The jointer has a spinning cutter head that is 6 1/8 wide with very flat, long and parallel infeed and outfeed tables. By having the outfeed table almost exactly the same height of the top point of the cutter head and lowering the infeed table a small amount, you remove a set amount of material from your wood. After numerous passes you get a very flat surface on your wood. If you then press that flat side against the fence and run the wood through again you get a flat edge that is 90 degrees to your initial surface. Now your planer has a nice surface to plane a parallel edge.
A planer also has a spinning cutter that is a certain width,13 is very common, but it uses feed rollers to grab the wood and push/pull it through the cutting operation. The cutter head (which includes the feed rollers) is adjustable in height very accurately. The compression from the feed rollers causes a lot of twist, curl, bow, etc. to be flattened out during the cutting and then the wood springs back after it leaves the unit.
There are combination units around since the cutter is basically the same design but they tend to be more expensive than two individual units. So if space is extremely tight you might want to look at a combination unit.
This jointer (I think the t is silent so it is pronounced joiner) is very similar to the competition with a few nice features. The top part is made of cast iron that is machined flat on the top. This makes the unit very heavy which means that it wont jump around as you push wood through it. Unfortunately this also makes the unit very top heavy. I am a bit nervous about the unit tipping over, it does not take much effort to get the unit to start tipping. I will probably make some outriggers to catch the unit in case it tips. I found the tables to be extremely flat and parallel (which is very good). I couldnt see any light when I placed my Starret straightedge on the table at different positions. I could not feel any sharp edges (except the knives) which sometimes appear on cheaper tools. Overall the fit and finish is very nice. The handles are large and feel good when you operate them. There is a safety key on the power switch which can be removed so the unit cannot be used.
The table height is adjusted by a threaded rod with a hand wheel. Many of the other jointers have a release lever and then a lever that pushes/pulls the table to another height. I like having the hand wheel so I can make very small adjustments easily. Both the infeed and outfeed tables are adjustable. All jointers have adjustable infeed tables, that is how they work. By having the outfeed table adjustable this makes the outfeed table to knife adjustment much easier. You will still need to check the setup initially, but all I had to do was adjust the outfeed table up a small amount to get everything lined up properly.
This jointer has a semi-enclosed stand. The Delta version just has legs with no side panels so the motor is exposed and it doesnt looks quite as sturdy. This model has side plates that go about ½ way down. The motor is a 1 hp totally enclosed fan cooled (TEFC) which means that it should not get clogged with sawdust in the shop.

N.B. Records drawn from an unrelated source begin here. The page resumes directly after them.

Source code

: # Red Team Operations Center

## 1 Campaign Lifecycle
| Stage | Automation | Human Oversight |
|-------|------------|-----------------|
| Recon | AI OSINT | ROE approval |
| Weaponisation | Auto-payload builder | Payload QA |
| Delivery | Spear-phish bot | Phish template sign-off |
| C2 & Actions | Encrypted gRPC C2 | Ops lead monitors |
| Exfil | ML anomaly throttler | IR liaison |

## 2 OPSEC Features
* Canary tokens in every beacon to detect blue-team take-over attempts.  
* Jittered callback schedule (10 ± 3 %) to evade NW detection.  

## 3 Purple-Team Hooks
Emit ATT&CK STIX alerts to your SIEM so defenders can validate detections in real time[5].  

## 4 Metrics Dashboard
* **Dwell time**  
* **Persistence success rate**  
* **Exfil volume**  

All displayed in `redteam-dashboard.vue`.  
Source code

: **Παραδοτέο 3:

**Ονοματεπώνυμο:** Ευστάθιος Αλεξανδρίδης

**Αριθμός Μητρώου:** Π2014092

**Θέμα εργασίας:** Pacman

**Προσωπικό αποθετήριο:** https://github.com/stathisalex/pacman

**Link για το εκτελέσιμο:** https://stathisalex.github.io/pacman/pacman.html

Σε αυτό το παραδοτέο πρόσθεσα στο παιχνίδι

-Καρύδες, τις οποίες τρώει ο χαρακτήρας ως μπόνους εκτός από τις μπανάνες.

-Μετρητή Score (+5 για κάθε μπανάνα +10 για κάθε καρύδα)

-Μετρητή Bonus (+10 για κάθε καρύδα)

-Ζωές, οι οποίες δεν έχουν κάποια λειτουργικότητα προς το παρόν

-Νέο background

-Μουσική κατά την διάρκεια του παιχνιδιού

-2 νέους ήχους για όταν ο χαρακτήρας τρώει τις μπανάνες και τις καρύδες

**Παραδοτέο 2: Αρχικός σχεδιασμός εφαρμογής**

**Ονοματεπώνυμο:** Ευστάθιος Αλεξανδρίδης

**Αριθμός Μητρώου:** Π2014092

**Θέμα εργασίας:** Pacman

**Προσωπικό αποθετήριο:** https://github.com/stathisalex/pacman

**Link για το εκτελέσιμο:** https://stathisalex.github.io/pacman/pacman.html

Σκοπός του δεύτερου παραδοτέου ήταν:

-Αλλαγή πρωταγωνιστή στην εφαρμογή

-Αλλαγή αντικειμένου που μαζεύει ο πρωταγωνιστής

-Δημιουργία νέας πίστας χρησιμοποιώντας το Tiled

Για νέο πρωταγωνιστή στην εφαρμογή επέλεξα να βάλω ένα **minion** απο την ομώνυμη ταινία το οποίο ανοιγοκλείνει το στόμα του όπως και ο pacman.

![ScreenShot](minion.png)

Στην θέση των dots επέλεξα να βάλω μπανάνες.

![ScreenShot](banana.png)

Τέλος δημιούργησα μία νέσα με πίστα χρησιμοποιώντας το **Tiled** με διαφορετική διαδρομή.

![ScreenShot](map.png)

The fence is also made of cast iron and has a very flat machined working surface. The fence can be slid to move where the edge falls on the cutter head. The fence can also be pivoted so the angle with the cutter head is anywhere between 45 and 135 degrees. There are adjustable stops a 45, 90 and 135 degrees. I had to adjust each stop a small amount to get everything right, which was clearly outlined in the great manual. The knives where properly adjusted so I didnt have to so any setup with them, but the manual gave clear direction on how to do that.
It took about 2 hours to put the whole thing together and an additional person would be of great help since the assembled unit weighs about 250 pounds and is assembled upside down. I managed to do it solo but if I had to do it again I would get some help. The instruction manual is very clear and the initial setup and operation was well written. All the alignment instructions are also easy to follow (this can still take a while on a good tool because as you tighten up the lockdown bolts you can slightly change the alignment). I was able to get everything aligned after assembly in about 20 minutes.
The dust/chip collection is a downward sloped chute with a 4 inch diameter nozzle hook up that can be moved out of the way if you dont have powered dust collection (or you are using a shop vac like I am with 2 ½ inch hoses). Using a jointer can generate a lot of chips so Im not sure I would even want to hook up my vac. The pile of chips is easy to sweep up. I think a dust collection unit is next on my list. Soon I will have to build an addition just to store all my tools.
I have jointed a few boards and have been very happy with the results. I will post an update as I get more experience.
I have been using the jointer for a few weeks now and it has not disappointed me yet. I have jointed a few pine 2x4s for practice and it doesnt even blink. The surface finish is very smooth and very flat. I had to practice my feeding technique so I didnt press down on the infeed side, most/all of the pressure should be on the outfeed table. This encourages the wood to be flat, if you press on the infeed side you can flatten a bow which will spring back when you release the pressure.
One thing to keep in mind is the safety aspect. I feel that this type of tool can be just as dangerous as a table saw. It is very easy to think about pushing the wood from the rear through the jointer. This can result in fingers that are about 1/32 thinner than when you started. By its nature this type of tool deserves a lot of respect. All jointers are like this, you just have to pay attention all the time!
I put this jointer on a mobile base so I can move it out of the way when I am not using it. While I am moving it there is a distinct danger of tipping the unit. I am really afraid of rolling along and hitting a small stone and the unit tipping forward. I think I will construct some outriggers to catch the unit if that happens. I think this thing would prefer to be stationary.
I have been using the jointer for a while now and am still pleased with it. Unfortunately Ridgid has decided to get out of the woodworking tool business and Home Depot will not be carrying the woodworking stuff anymore. They say that they will still stand behind the lifetime warranty but I don't see how (unless they are just going to replace it with another brand). Apparently you can still get parts and the tool is holding up well, so I'm not freaking out. I just wish that I could have know about this decision sooner, so I could have factored it into my decision. I have to drop the rating now.